Blockbuster
- The Blockbuster logo, which is the same as the party game.
- Publishers: Big Potato Games
- Publication: 2019; 7 years ago
- Genres: Party games
- Languages: English
- Players: 4-10
- Playing time: 30 minutes
- Age range: 12+

= Blockbuster (party game) =

Cooperative party game

Blockbuster is a cooperative party game based on the American film rental corporation of the same name published in 2019 by Big Potato Games. The goal of the game is to get all 8 "genres cards" first, before the other team.

== Gameplay ==
There are two rounds, "Head to Head Battle" and "Quote it, Act it, One Word". The players start by drawing a "head to head card" which says something like "movies with dogs" then two player one from each team, hit the buzzer and say what ever the topic of the card is until they can't name anymore films with the topic.

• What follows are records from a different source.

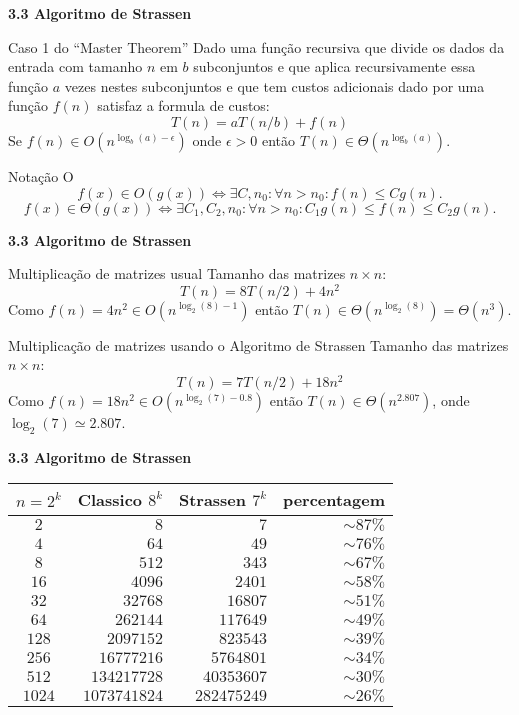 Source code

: \documentclass{beamer}
\begin{document}
\begin{frame}{\bf 3.3 Algoritmo de Strassen}
\begin{block}{Caso 1 do ``Master Theorem''}
Dado uma função recursiva que divide os dados da entrada com tamanho $n$ em $b$ subconjuntos e que aplica recursivamente essa função $a$ vezes nestes subconjuntos e que tem custos adicionais dado por uma função $f(n)$ satisfaz a formula de custos:
$$T(n)=aT(n/b)+f(n)$$
Se $f(n) \in O(n^{\log_b(a) - \epsilon})$ onde $\epsilon >0$ então $T(n) \in \Theta(n^{\log_b(a)})$. 
\end{block}

\begin{block}{Notação O}
$$f(x)\in O(g(x)) \Leftrightarrow \exists C, n_0: \forall n>n_0: f(n)\leq C g(n).$$
$$f(x)\in \Theta(g(x)) \Leftrightarrow \exists C_1,C_2, n_0: \forall n>n_0: C_1g(n)\leq f(n)\leq C_2g(n).$$
\end{block}
\end{frame}

\begin{frame}{\bf 3.3 Algoritmo de Strassen}
\begin{block}{Multiplicação de matrizes usual}
Tamanho das matrizes $n\times n$:
$$T(n) = 8 T(n/2) + 4n^2$$
Como $f(n) = 4n^2 \in O(n^{\log_2(8) - 1})$ então $T(n) \in \Theta(n^{\log_2(8)})=\Theta(n^3)$. 
\end{block}

\begin{block}{Multiplicação de matrizes usando o Algoritmo de Strassen}
Tamanho das matrizes $n\times n$:
$$T(n) = 7 T(n/2) + 18n^2$$
Como $f(n) = 18n^2 \in O(n^{\log_2(7)-0.8})$ então $T(n) \in \Theta(n^{2.807})$, onde $\log_2(7) \simeq 2.807$.
\end{block}

\end{frame}

\begin{frame}{\bf 3.3 Algoritmo de Strassen}

\begin{tabular}{|c|r|r|r|}\hline
$n=2^k$ & Classico $8^k$& Strassen $7^k$ & percentagem \\\hline
$2$ & $8$ & $7$ & $\sim 87\%$\\\hline
$4$ & $64$ & $49$ & $\sim 76\%$ \\\hline
$8$ & $512$ & $343$ & $\sim 67\%$\\\hline
$16$ & $4096$ & $2401$ & $\sim 58\%$\\\hline
$32$ & $32768$ & $16807$ & $\sim 51\%$\\\hline
$64$ & $262144$ & $117649$ & $\sim 49\%$ \\\hline
$128$ & $2097152$ & $823543$ & $\sim 39\%$\\\hline
$256$ & $16777216$ & $5764801$ & $\sim 34\%$\\\hline
$512$ & $134217728$ & $40353607$ & $\sim 30\%$\\\hline
$1024$ & $1073741824$ & $282475249$ & $\sim 26\%$\\\hline
\end{tabular}
\end{frame}
\end{document}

A player is given three cards, each card has a film title on it. then the player hast to quote a part from the film, act it out the film without saying anything, and describe the film in one word. The other player has 30 seconds to guess them all, and every correct answer they get a movie card, which includes a genre. This is done until one of the teams get to 8 "genres cards".

== Reception ==
Benjamin Abbott of GamesRadar rated the game 5/5 stars, writing that Blockbuster "is a great way to spend your evening, especially if drinks are involved and spirits are high" while also saying that it's "not necessarily one of the best cooperative board games out there".